ZFS read caching with SSD: is cache used as well as storage, or instead?

TheBloke · Apr 7, 2017

Hi all

I am upgrading my Solaris 11.3 home server/NAS. I have 27 x 2TB SATA3 drives, which will be configured as three 9-drive VDEVs; either 3 x RAIDZ2 or 3 x RAIDZ3, I haven't decided yet.

I also plan to add a couple of SSDs for SLOG and read cache, and my question for this thread is about read cache (L2ARC).

When data is in read cache/L2ARC, does ZFS read this data only from the cache, or does it read some from L2ARC and some from the underlying disks?

In other words, when looking to boost performance with L2ARC devices, do I need those devices to always be faster than the underlying disks, or is the performance of L2ARC additional to the performance of the disks?

I'm wanting to add read cache primarily to boost my IOPS, where of course SSDs will be vastly better than spinning disks.

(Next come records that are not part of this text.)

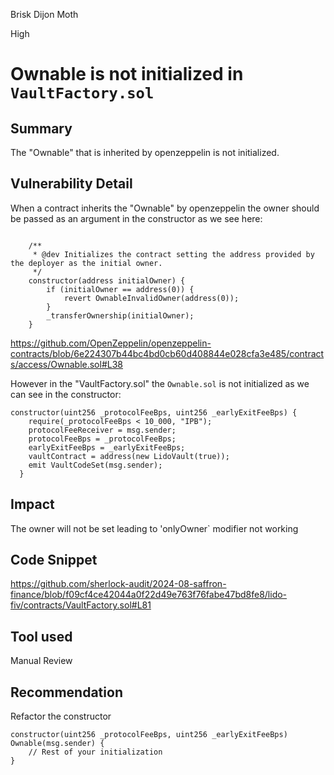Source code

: Brisk Dijon Moth

High

# Ownable is not initialized in `VaultFactory.sol`

## Summary
The "Ownable" that is inherited by openzeppelin is not initialized.
## Vulnerability Detail
When a contract inherits the "Ownable" by openzeppelin the owner should be passed as an argument in the constructor as we see here:
```solidity

    /**
     * @dev Initializes the contract setting the address provided by the deployer as the initial owner.
     */
    constructor(address initialOwner) {
        if (initialOwner == address(0)) {
            revert OwnableInvalidOwner(address(0));
        }
        _transferOwnership(initialOwner);
    }
```
https://github.com/OpenZeppelin/openzeppelin-contracts/blob/6e224307b44bc4bd0cb60d408844e028cfa3e485/contracts/access/Ownable.sol#L38

However in the "VaultFactory.sol" the `Ownable.sol` is not initialized as we can see in the constructor:
```solidity
constructor(uint256 _protocolFeeBps, uint256 _earlyExitFeeBps) {
    require(_protocolFeeBps < 10_000, "IPB");
    protocolFeeReceiver = msg.sender;
    protocolFeeBps = _protocolFeeBps;
    earlyExitFeeBps = _earlyExitFeeBps;
    vaultContract = address(new LidoVault(true));
    emit VaultCodeSet(msg.sender);
  }
```
## Impact
The owner will not be set leading to 'onlyOwner` modifier not working 
## Code Snippet
https://github.com/sherlock-audit/2024-08-saffron-finance/blob/f09cf4ce42044a0f22d49e763f76fabe47bd8fe8/lido-fiv/contracts/VaultFactory.sol#L81
## Tool used

Manual Review

## Recommendation
Refactor the constructor
```solidity
constructor(uint256 _protocolFeeBps, uint256 _earlyExitFeeBps) Ownable(msg.sender) {
    // Rest of your initialization
}
```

But my spinners do give me great sequential read/write performance, and this will be valid for at least some of my workload (dealing with very large media files like MP4 videos of up to 20GB in size.)

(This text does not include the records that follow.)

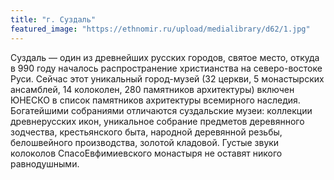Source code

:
 ```yaml
---
title: "г. Суздаль"
featured_image: "https://ethnomir.ru/upload/medialibrary/d62/1.jpg"
---
```


Суздаль — один из древнейших русских городов, святое место, откуда в 990 году началось
распространение христианства на северо-востоке Руси. Сейчас этот уникальный
город-музей (32 церкви, 5 монастырских ансамблей, 14 колоколен, 280 памятников 
архитектуры) включен ЮНЕСКО в список памятников ахритектуры всемирного наследия. 
Богатейшими собраниями отличаются суздальские музеи: коллекции древнерусских икон, 
уникальное собрание предметов деревянного зодчества, крестьянского быта, народной 
деревянной резьбы, белошвейного производства, золотой кладовой. Густые звуки 
колоколов СпасоЕвфимиевского монастыря не оставят никого равнодушными.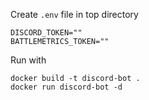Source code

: Create `.env` file in top directory

```
DISCORD_TOKEN=""
BATTLEMETRICS_TOKEN=""
```

Run with

```
docker build -t discord-bot .
docker run discord-bot -d
```

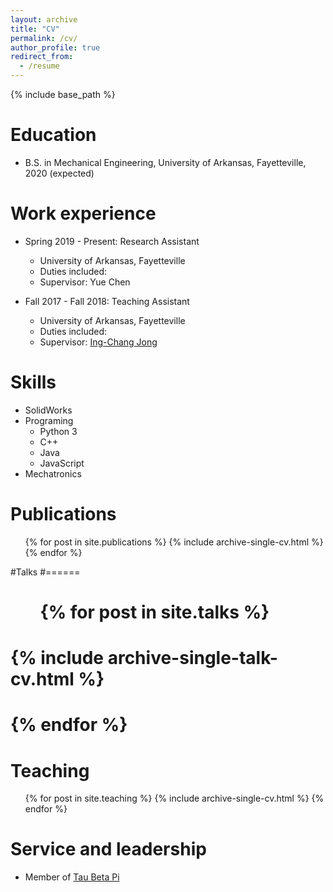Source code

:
 ```yaml
---
layout: archive
title: "CV"
permalink: /cv/
author_profile: true
redirect_from:
  - /resume
---
```


{% include base_path %}

Education
======
* B.S. in Mechanical Engineering, University of Arkansas, Fayetteville, 2020 (expected)

Work experience
======
* Spring 2019 - Present: Research Assistant
  * University of Arkansas, Fayetteville
  * Duties included: 
  * Supervisor: Yue Chen

* Fall 2017 - Fall 2018: Teaching Assistant
  * University of Arkansas, Fayetteville
  * Duties included: 
  * Supervisor: [Ing-Chang Jong](https://icjong.hosted.uark.edu/)
  
Skills
======
* SolidWorks
* Programing
  * Python 3
  * C++
  * Java
  * JavaScript
* Mechatronics

Publications
======
  <ul>{% for post in site.publications %}
    {% include archive-single-cv.html %}
  {% endfor %}</ul>
  
#Talks
#======
#  <ul>{% for post in site.talks %}
#    {% include archive-single-talk-cv.html %}
#  {% endfor %}</ul>
  
Teaching
======
  <ul>{% for post in site.teaching %}
    {% include archive-single-cv.html %}
  {% endfor %}</ul>
  
Service and leadership
======
* Member of [Tau Beta Pi](https://www.tbp.org/recruit/recruitHome.cfm)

In my current benchmarks, using iozone, I am recording sequential speeds of 2.2GB/s writes and 1.7GB/s reads.

My issue is that my planned cache devices likely won't be as fast for sequential reads. I was thinking of getting 2 x Samsung EVO 850 drives which are capable of 550MB/s reads. Two of these striped would give me 1.1GB/s sequential, which is quite a bit slower than the 1.7GB/s sequential reads my spinning disks can maintain.

So what would be perfect is if ZFS can use read cache in addition to underlying storage - ie if it striped the reads so that some come from L2ARC devices and some from underlying storage, such that total performance could be anywhere up to the sum of cache + pool bandwidth?

Conversely, if cached data is loaded only from L2ARC, bypassing the pool completely, then it seems to me that in some circumstances I will see a lowering of performance from my proposed config of 2 x 550MB/s SSDs?

I'd be most grateful for any thoughts/comments on how this actually works. It's not something I can easily test myself until I actually get the SSDs, but I don't want to order them until I better understand how things work, as understanding this might well affect my purchasing decision.

For example, if I found that I really do want to get L2ARC devices that are at least as fast, or faster for sequential as my disks, I might consider something exotic like a PCI-E flash drive. I can currently get a 1.2TB LSI Nytro Warp drive on eBay for about the same price as 3 x 250GB Samsung 850 SSDs. That's rather more than I planned to spend (I was planning to get only 2 x 250GB), but I will consider it if it's the only way to ensure caching increases my performance in all use cases.

TIA!

cliffr · Apr 7, 2017

9 drives with Z3? That's crazy. If you had all 27 in Z3 you'd be fine. Triple parity.

ZFS looks to ARC and L2ARC to see if it can find data, then looks to disks.

TheBloke · Apr 7, 2017

cliffr said:
9 drives with Z3? That's crazy. If you had all 27 in Z3 you'd be fine. Triple parity.

ZFS looks to ARC and L2ARC to see if it can find data, then looks to disks.

I don't have a huge amount of practical experience with high performance ZFS arrays but I have read a fair bit and from all I've read I've understood that having very wide RAIDZ VDEVs is absolutely not recommended.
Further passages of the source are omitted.